The coming of autumn is not like the giddy arrival of summer, which everyone welcomes with open arms and a head full of holiday plans. The swirling leaves of autumn come at a more thoughtful, measured time of year and always seem to herald momentous times ahead. In previous years, these feelings were often just the preliminary signs of a nasty cold, but this year, the winds really do seem to be blowing things onwards and askew. Personally, I was very happy with this week's autumnal weather because, after 18 months, I've decided to stop writing Winging It, and I was impressed that the seasons were so in tune with my own feelings of change.
First of all, there's the change in The Irish Times itself - next Saturday sees the birth of a bouncing baby magazine and the transformation of the Weekend section into something even more lovely and cultured than it is now. I could still have written in this new Weekend section, but I have chosen to stop writing the column altogether. In many ways, it's an odd decision, because writing your own column is one of the biggest privileges afforded a journalist. When you get to write about whatever you want, it becomes an even more decadent treat, like being not just allowed, but positively encouraged, to eat just the marshmallow bits in a pack of Mikados.

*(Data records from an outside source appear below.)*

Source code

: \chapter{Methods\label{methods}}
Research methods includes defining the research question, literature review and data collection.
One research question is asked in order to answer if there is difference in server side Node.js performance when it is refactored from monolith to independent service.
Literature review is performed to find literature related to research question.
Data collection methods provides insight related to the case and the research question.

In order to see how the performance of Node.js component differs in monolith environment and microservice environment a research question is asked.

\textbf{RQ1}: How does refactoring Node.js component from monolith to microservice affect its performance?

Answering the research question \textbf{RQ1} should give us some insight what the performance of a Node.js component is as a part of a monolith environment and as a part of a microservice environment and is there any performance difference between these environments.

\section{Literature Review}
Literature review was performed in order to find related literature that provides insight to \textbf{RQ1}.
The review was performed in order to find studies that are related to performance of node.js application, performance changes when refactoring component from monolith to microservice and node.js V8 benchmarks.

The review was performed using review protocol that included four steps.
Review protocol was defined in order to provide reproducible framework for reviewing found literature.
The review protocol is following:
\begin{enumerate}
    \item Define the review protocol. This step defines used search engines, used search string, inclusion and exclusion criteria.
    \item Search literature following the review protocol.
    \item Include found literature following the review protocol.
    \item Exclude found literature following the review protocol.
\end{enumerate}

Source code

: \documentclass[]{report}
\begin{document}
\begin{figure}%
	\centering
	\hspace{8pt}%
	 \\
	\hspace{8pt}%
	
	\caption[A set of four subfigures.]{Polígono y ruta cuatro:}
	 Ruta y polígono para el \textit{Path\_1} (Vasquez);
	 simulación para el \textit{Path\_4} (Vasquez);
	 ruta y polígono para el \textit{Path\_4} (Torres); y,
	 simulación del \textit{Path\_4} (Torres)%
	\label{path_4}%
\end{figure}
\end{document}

However, after years of being the last one at the party, still putting on Abba tracks when everyone else had gone home, I am gradually learning the art of quitting while I'm ahead. Any newspaper column has a natural lifespan, beyond which the writer becomes like a pub bore, endlessly banging on about their little gripes and theories, until people who used to think you were a gas ticket altogether begin to ignore you and wonder what was the point of you in the first place. Of course some people only reach this point after 18 years rather than 18 months, but I'm not going to take that risk. I'm hoping that, by signing off now, people might even get a little sentimental about the column and remember it as far more prescient, poignant and witty than it really was.
It has been a fascinating thing to write, not because my own life is particularly enthralling, but because the process of sharing certain parts of my life with the general public has been a very interesting exercise. The only justification for writing about personal thoughts, feelings, disappointments, discoveries and theories in a national newspaper is that a reader will connect with them - and time and again, public reaction to particular columns proved there must be some virtue beyond mere self-indulgence to writing about the personal.
Weeks where I was most ruthlessly honest about myself, as when I wrote about loneliness, depression, moving house, rudeness and, interestingly, my irritation with badly behaved children, got the largest postbags. The reactions were always of the "Well, God Almighty, I know exactly what you mean and I thought I was the only one . . . " variety.
Indeed, the weekly postbag - particularly the electronic one - was always a joy because oddly enough, writing such a column can be strangely isolating. I would send it out into the world and then wonder whether it made sense or made me sound like an awful eejit. Confirmation, whether it came from Offaly or Alaska, (the astonishingly broad reach of ireland.com never ceases to amaze me) was always welcome.
Even the negative letters were good, because they were usually very funny. I particularly liked the one addressed to "Louise East Go West and Stay There" and the two-line e-mail that said "Just to let you know this is the only good thing you have ever written". Thank you for staying with me long enough to make a judgment, Mr Flynn, and apologies to all the people who wrote nice letters and to whom I didn't get round to replying for reasons of time.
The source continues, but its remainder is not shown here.